◆ Exercise prompt ◆
Every entry below should be returned exactly as it appears, with pictures left out.

##### Information supplied #####

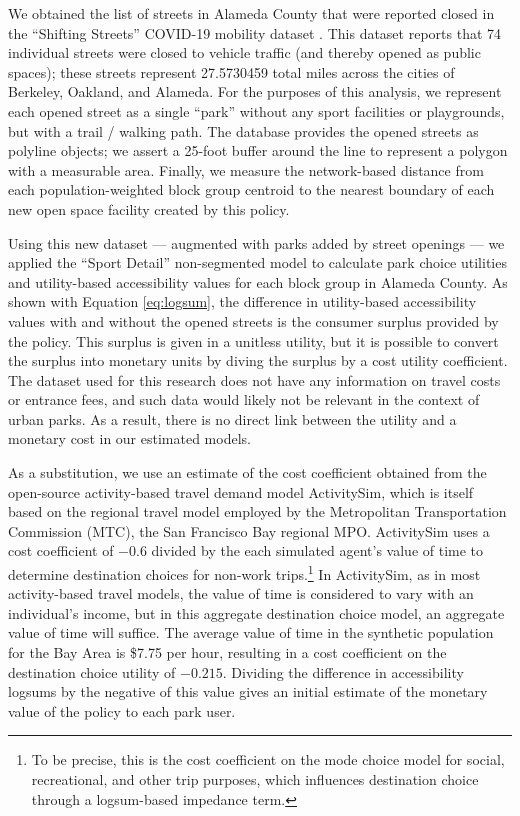 \documentclass[3p, authoryear]{elsarticle} %
\begin{document}
We obtained the list of streets in Alameda County that were reported closed
in the ``Shifting Streets'' COVID-19 mobility dataset \citep{slowstreets}. This dataset
reports that 74 individual streets were closed to vehicle
traffic (and thereby opened as public spaces); these streets represent
27.5730459 total miles across the cities
of Berkeley, Oakland, and Alameda. For the purposes of this analysis, we
represent each opened street as a single ``park'' without any sport facilities or
playgrounds, but with a trail / walking path. The database provides the opened
streets as polyline objects; we assert a 25-foot buffer around the line to
represent a polygon with a measurable area. Finally, we measure the network-based
distance from each population-weighted block group centroid to the nearest
boundary of each new open space facility created by this policy.

Using this new dataset --- augmented with parks added by street openings --- we
applied the ``Sport Detail'' non-segmented model to calculate park choice utilities
and utility-based accessibility values for each block group in Alameda County.
As shown with Equation \eqref{eq:logsum}, the difference in utility-based
accessibility values with and without the opened streets is the consumer
surplus provided by the policy. This surplus is given in a unitless utility,
but it is possible to convert the surplus into monetary units by diving the
surplus by a cost utility coefficient. The dataset used for this research does
not have any information on travel costs or entrance fees, and such data would
likely not be relevant in the context of urban parks. As a result, there is no
direct link between the utility and a monetary cost in our estimated models.

As a substitution, we use an estimate of the cost coefficient obtained from the
open-source activity-based travel demand model ActivitySim, which is itself
based on the regional travel model employed by the Metropolitan
Transportation Commission (MTC), the San Francisco Bay regional MPO.
ActivitySim uses a cost coefficient of
\(-0.6\) divided by the each simulated agent's value of time to determine
destination choices for non-work trips.\footnote{To be precise, this is the cost
  coefficient on the mode choice model for social, recreational, and other trip
  purposes, which influences destination choice through a logsum-based impedance
  term.} In ActivitySim, as in most activity-based travel models, the value of
time is considered to vary with an individual's income, but in this aggregate
destination choice model, an aggregate value of time will suffice. The average
value of time in the synthetic population for the Bay Area is \$7.75
per hour, resulting in a cost coefficient on the destination choice utility of
\(-0.215\). Dividing the difference in accessibility logsums by the negative of
this value gives an initial estimate of the monetary value of the policy
to each park user.
\end{document}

#####

◆ Output ◆
 \documentclass[3p, authoryear]{elsarticle} %
\begin{document}
We obtained the list of streets in Alameda County that were reported closed
in the ``Shifting Streets'' COVID-19 mobility dataset \citep{slowstreets}. This dataset
reports that 74 individual streets were closed to vehicle
traffic (and thereby opened as public spaces); these streets represent
27.5730459 total miles across the cities
of Berkeley, Oakland, and Alameda. For the purposes of this analysis, we
represent each opened street as a single ``park'' without any sport facilities or
playgrounds, but with a trail / walking path. The database provides the opened
streets as polyline objects; we assert a 25-foot buffer around the line to
represent a polygon with a measurable area. Finally, we measure the network-based
distance from each population-weighted block group centroid to the nearest
boundary of each new open space facility created by this policy.

Using this new dataset --- augmented with parks added by street openings --- we
applied the ``Sport Detail'' non-segmented model to calculate park choice utilities
and utility-based accessibility values for each block group in Alameda County.
As shown with Equation \eqref{eq:logsum}, the difference in utility-based
accessibility values with and without the opened streets is the consumer
surplus provided by the policy. This surplus is given in a unitless utility,
but it is possible to convert the surplus into monetary units by diving the
surplus by a cost utility coefficient. The dataset used for this research does
not have any information on travel costs or entrance fees, and such data would
likely not be relevant in the context of urban parks. As a result, there is no
direct link between the utility and a monetary cost in our estimated models.

As a substitution, we use an estimate of the cost coefficient obtained from the
open-source activity-based travel demand model ActivitySim, which is itself
based on the regional travel model employed by the Metropolitan
Transportation Commission (MTC), the San Francisco Bay regional MPO.
ActivitySim uses a cost coefficient of
\(-0.6\) divided by the each simulated agent's value of time to determine
destination choices for non-work trips.\footnote{To be precise, this is the cost
  coefficient on the mode choice model for social, recreational, and other trip
  purposes, which influences destination choice through a logsum-based impedance
  term.} In ActivitySim, as in most activity-based travel models, the value of
time is considered to vary with an individual's income, but in this aggregate
destination choice model, an aggregate value of time will suffice. The average
value of time in the synthetic population for the Bay Area is \$7.75
per hour, resulting in a cost coefficient on the destination choice utility of
\(-0.215\). Dividing the difference in accessibility logsums by the negative of
this value gives an initial estimate of the monetary value of the policy
to each park user.
\end{document}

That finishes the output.